WHAT NEEDS TO BE DONE: Answer with a bare number: the count of lines in the data below that contain the word "starta".

*** RECORDS PROVIDED Section Begins ***

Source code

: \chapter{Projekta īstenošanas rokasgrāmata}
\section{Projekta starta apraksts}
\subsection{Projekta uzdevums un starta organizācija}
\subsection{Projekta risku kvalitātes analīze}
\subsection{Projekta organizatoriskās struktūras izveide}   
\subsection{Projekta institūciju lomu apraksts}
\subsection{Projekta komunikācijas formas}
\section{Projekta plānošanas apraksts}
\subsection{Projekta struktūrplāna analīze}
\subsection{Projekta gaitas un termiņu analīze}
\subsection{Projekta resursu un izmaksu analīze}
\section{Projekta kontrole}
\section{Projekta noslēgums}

*** RECORDS PROVIDED Section Ends ***
*** RECORDS PROVIDED Section Begins ***

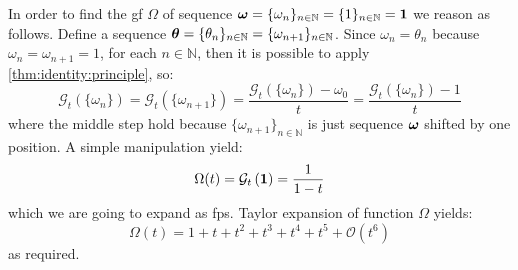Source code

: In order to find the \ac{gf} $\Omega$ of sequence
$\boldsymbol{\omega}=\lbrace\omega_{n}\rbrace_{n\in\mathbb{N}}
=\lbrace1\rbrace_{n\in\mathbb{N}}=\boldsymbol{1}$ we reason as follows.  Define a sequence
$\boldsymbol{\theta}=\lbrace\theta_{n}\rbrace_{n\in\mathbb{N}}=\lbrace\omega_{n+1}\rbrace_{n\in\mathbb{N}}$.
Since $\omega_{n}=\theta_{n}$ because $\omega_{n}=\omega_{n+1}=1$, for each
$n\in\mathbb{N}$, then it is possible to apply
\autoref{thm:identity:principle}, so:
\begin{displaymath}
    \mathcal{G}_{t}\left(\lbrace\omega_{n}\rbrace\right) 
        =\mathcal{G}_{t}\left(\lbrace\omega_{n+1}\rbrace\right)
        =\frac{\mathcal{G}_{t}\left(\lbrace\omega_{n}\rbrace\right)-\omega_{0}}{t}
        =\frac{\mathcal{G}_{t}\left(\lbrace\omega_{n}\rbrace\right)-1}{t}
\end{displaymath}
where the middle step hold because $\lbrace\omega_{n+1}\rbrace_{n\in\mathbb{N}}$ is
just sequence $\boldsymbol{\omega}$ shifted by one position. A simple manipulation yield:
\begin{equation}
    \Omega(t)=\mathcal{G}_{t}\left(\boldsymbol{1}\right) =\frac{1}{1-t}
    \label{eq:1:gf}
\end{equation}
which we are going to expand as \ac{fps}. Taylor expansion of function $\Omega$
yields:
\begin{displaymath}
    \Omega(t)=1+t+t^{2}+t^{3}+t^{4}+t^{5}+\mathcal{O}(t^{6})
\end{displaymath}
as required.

*** RECORDS PROVIDED Section Ends ***

OUTPUT OF THE EXERCISE: 2